Segment Open

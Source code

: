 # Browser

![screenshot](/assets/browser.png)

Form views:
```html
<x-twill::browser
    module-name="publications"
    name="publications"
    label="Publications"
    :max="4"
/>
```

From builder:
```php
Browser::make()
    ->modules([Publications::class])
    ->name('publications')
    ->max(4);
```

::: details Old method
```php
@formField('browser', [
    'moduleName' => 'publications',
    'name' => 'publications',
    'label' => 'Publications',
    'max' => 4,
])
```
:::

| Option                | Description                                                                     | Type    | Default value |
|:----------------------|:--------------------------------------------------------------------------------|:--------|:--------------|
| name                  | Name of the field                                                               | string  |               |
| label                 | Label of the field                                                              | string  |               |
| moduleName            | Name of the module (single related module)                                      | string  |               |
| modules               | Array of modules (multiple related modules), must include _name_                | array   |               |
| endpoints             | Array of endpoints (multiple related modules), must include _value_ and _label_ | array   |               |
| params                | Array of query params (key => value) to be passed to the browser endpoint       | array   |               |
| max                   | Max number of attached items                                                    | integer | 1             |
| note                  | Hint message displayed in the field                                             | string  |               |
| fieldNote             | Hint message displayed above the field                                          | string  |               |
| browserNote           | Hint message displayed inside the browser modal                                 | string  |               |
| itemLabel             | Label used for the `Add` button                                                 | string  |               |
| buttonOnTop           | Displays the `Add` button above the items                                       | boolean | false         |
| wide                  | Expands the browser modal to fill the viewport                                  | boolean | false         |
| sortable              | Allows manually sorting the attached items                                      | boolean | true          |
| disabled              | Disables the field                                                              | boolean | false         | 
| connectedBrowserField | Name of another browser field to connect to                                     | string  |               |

Segment Closed

**Goal of the exercise**: Pick out every line of the listing containing the word "moduleName", and show those lines.

**Answer section**:
    'moduleName' => 'publications',
| moduleName            | Name of the module (single related module)                                      | string  |               |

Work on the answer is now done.